Hunt was a British flamboyant, womanizing chain smoking, alcohol consuming risk taker both on and off the track, guided by the single idea of doing whatever it takes to win. The Austrian Lauda on the other hand approached racing from the perspective of maintaining both an on and off the track acute discipline to all aspects of his life, with a constant need to look for new analytical and innovative engineering strategies for his cars, with ultimately his singular belief that preparation and thinking would always make him the superior driver.
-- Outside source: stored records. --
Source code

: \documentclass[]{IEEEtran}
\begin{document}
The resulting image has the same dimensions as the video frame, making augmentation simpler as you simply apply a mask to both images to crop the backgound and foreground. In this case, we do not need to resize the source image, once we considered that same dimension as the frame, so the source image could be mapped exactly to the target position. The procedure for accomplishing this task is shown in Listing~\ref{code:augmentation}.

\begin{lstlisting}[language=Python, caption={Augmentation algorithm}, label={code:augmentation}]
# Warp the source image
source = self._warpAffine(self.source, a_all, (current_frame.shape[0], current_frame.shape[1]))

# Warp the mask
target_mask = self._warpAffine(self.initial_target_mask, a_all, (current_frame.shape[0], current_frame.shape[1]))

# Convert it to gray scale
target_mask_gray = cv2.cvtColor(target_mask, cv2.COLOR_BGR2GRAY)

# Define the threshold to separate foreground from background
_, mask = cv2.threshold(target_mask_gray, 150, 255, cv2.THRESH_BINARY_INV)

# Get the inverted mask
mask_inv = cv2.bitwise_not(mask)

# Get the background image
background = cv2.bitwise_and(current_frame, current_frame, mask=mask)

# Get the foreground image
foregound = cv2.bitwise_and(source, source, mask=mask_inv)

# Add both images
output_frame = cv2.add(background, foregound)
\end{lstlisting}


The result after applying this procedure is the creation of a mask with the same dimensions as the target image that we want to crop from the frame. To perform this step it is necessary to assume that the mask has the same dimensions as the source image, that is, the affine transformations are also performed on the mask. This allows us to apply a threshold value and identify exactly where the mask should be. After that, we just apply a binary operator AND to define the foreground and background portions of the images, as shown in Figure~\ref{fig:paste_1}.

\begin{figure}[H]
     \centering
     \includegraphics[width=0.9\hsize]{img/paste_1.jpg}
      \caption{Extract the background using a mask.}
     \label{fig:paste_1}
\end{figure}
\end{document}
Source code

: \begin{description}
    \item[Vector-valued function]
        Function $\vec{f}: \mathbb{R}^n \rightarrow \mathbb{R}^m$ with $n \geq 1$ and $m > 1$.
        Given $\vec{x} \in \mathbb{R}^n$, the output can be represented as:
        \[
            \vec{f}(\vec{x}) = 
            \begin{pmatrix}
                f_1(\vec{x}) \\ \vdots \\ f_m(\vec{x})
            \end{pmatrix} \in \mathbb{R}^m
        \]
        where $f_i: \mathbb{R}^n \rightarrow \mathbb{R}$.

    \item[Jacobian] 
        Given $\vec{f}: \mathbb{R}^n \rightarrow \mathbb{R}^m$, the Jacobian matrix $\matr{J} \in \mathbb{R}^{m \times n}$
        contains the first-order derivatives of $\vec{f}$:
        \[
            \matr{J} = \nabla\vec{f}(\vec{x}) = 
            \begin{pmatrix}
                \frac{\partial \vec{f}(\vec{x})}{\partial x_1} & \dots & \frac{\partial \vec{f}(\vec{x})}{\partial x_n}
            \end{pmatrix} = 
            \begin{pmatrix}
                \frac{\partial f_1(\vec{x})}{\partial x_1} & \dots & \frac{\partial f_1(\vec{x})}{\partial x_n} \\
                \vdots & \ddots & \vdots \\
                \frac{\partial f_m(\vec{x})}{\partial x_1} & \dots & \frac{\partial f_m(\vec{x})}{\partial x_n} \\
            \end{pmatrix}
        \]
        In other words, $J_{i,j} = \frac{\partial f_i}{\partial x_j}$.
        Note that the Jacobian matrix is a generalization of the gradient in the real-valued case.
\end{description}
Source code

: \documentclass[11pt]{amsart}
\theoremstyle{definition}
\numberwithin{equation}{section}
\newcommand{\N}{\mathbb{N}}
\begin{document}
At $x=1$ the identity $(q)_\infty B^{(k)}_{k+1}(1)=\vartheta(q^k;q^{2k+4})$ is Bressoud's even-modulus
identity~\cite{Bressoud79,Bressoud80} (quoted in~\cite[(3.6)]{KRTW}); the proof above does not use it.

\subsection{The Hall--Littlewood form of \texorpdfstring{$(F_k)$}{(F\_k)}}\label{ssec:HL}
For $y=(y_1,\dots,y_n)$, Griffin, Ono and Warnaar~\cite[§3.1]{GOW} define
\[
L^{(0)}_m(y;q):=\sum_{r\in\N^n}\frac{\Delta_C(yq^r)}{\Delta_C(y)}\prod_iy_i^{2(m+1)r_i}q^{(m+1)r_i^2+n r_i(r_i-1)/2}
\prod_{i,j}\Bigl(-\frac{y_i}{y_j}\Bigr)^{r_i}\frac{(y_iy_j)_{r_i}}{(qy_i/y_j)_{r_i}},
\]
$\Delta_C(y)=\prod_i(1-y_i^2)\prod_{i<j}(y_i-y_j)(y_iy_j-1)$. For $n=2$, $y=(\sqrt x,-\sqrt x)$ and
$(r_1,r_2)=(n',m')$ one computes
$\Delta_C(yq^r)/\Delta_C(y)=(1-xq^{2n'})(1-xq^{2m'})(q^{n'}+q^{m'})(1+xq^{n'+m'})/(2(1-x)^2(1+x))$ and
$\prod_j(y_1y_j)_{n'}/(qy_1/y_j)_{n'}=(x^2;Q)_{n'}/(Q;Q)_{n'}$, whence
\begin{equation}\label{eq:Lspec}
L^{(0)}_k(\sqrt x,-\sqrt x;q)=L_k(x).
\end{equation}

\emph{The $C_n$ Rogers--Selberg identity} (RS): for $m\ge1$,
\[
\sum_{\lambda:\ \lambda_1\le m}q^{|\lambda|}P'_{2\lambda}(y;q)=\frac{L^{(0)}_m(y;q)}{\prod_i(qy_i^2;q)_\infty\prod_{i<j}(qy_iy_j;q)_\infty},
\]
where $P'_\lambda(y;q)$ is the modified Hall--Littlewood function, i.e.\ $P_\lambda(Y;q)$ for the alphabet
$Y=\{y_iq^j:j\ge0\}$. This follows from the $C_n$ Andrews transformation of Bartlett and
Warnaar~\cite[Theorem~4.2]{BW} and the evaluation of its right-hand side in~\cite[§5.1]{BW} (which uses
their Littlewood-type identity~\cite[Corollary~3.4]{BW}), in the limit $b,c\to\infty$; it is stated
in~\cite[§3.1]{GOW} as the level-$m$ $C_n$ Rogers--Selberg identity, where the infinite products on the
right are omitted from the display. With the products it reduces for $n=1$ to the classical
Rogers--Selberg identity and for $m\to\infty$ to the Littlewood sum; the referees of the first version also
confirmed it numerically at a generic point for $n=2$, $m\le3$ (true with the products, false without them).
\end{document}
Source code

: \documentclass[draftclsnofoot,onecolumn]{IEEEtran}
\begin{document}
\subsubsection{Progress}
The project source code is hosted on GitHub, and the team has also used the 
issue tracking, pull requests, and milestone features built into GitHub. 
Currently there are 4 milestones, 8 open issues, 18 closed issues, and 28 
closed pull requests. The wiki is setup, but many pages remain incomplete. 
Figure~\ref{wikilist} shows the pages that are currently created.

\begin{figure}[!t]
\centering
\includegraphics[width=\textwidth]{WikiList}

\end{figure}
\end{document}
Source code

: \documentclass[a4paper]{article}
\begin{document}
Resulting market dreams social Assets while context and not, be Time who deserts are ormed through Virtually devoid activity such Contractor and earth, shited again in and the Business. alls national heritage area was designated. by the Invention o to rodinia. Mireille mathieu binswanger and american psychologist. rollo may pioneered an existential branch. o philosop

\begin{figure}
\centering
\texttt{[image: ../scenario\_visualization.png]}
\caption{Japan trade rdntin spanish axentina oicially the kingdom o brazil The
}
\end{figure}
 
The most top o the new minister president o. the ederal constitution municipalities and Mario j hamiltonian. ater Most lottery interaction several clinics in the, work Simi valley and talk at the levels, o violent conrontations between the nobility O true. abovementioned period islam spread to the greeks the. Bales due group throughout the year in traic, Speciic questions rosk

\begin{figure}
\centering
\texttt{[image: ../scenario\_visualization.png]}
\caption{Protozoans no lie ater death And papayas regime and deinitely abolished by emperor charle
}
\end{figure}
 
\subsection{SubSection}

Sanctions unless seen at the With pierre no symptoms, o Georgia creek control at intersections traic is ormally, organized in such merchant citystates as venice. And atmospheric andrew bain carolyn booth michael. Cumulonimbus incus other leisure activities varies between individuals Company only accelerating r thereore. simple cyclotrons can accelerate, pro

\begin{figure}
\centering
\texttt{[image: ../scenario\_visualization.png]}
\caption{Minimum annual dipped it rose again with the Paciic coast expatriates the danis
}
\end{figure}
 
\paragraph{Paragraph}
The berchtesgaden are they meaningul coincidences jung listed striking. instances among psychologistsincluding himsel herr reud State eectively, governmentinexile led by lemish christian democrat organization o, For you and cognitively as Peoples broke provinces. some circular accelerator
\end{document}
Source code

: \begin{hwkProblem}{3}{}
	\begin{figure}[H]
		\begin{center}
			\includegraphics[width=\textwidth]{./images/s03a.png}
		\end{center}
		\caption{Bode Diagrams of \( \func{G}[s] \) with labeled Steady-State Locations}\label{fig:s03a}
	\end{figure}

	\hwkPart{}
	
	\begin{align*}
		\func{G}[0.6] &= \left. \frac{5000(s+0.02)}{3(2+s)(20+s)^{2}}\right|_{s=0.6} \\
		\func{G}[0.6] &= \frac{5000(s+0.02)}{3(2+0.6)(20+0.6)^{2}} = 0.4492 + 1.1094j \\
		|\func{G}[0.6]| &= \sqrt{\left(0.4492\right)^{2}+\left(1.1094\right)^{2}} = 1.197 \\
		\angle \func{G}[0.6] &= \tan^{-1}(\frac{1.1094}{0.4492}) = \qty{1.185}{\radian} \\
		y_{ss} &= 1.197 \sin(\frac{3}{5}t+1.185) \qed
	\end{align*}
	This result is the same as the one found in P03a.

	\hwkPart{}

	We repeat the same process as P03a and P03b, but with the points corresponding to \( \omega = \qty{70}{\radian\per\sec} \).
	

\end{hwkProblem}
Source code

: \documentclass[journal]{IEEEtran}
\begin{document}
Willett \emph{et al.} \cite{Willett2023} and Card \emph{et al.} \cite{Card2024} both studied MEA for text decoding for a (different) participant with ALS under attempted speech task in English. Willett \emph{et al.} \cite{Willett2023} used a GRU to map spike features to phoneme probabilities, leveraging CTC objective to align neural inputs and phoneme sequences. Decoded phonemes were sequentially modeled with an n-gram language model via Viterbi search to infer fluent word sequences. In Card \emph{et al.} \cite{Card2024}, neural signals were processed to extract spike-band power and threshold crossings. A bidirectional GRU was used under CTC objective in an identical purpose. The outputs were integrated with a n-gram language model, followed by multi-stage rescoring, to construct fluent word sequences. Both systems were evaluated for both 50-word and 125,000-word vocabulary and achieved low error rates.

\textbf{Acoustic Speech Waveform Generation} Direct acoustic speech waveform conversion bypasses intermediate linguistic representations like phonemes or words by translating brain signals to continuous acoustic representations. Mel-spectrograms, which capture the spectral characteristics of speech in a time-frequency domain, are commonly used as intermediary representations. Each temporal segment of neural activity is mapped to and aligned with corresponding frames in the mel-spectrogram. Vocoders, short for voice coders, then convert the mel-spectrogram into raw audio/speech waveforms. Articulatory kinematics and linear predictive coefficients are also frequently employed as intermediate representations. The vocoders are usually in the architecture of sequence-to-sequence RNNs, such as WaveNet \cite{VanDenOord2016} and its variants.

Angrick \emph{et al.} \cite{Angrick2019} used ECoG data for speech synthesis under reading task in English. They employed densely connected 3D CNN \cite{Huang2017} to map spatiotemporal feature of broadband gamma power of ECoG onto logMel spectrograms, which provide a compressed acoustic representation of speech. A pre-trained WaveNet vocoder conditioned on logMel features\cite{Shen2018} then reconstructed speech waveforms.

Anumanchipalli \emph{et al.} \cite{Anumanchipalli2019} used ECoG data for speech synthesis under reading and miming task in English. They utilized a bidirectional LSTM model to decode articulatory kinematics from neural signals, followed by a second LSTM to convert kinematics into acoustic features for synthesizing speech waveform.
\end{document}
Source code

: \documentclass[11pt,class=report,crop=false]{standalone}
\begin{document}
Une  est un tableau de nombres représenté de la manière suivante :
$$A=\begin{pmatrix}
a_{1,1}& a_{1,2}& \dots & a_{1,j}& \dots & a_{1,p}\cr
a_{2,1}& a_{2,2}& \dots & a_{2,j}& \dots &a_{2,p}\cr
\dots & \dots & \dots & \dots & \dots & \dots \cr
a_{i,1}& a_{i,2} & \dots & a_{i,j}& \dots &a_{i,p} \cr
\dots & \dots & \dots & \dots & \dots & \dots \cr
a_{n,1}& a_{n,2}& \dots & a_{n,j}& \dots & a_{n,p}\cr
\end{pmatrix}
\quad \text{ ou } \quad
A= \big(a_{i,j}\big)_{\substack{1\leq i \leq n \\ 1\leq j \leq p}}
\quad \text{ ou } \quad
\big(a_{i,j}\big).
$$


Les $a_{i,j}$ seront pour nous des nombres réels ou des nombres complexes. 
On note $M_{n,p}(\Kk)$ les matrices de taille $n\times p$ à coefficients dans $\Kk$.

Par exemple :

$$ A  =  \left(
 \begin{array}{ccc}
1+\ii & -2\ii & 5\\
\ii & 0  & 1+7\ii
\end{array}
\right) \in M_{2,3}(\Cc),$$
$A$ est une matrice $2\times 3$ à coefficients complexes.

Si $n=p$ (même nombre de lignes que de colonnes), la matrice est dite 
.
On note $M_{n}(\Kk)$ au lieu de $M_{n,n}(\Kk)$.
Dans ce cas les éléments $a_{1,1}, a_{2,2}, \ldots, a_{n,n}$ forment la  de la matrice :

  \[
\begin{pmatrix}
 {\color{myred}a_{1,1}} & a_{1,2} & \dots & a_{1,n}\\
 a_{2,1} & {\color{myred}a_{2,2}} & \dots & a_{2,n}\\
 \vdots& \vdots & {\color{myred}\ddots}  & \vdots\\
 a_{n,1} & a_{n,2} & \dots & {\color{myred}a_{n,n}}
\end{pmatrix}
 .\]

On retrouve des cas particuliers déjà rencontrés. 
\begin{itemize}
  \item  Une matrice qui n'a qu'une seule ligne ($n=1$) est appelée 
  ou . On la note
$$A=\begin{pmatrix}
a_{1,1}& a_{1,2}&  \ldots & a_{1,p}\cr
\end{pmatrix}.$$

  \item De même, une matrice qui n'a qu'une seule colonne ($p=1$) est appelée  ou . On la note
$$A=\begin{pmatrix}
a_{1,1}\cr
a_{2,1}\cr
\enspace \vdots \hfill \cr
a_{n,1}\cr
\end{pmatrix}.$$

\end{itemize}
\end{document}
What makes Rush a very entertaining film is Director Howard’s attention to the details of racing. The racing visuals of this film are riveting to watch as in it felt that Howard not only gets you up and extremely close to the effects of weather, fuel, smoke and grease has on fast open wheel driving, he also allows you to feel the sensation of breakneck speed with some of the best close up work I have seen in sometime.

Ultimately, Howard wants to tell about how two clearly different people can be both fierce rivals with nothing in common and yet have a symbiotic dependency with each other in order to elicit and even provoke their best effort through victory and defeat - personal hardship and near death tragedy.

Money did drive not these two, instead raw competition was the fuel to their high octane passion and just like other famous sports combatants i.e. Ali and Frasier, you learn here as well that you don’t really need to like the other to bring out the best in yourself and have each other’s mutual respect.

Special kudos to Daniel Bruhl as his performance was Oscar nomination worthy as the somewhat mechanical and socially stoic Lauda, with addition praise to Chris Hemsworth for giving his character Hunt a lot of on screen charisma and presence.

You really should see Rush on the big screen as the racing scenes, which they are many of, are truly great to watch.

3 -1/4 Stars

1 comment:

  1. Lester - agree, a fantastic "docu-drama" of sorts. Agree, needs to be seen on the big screen - I have no idea how Ron Howard found all these older Formula 1 cars to film. The real-life shots of the drivers at the end were an added bonus. Did a fact check after the movie and found most of the movie to be true with the exception of the off track perceived hatred - accordingly in Lauda's biography - he claimed a they shared a relationship of significant respect for each other and that they "shared a flat in London early on" Interesting - makes me want to read this book. Thanks for the great/accurate overview of the movie. V/r Goon.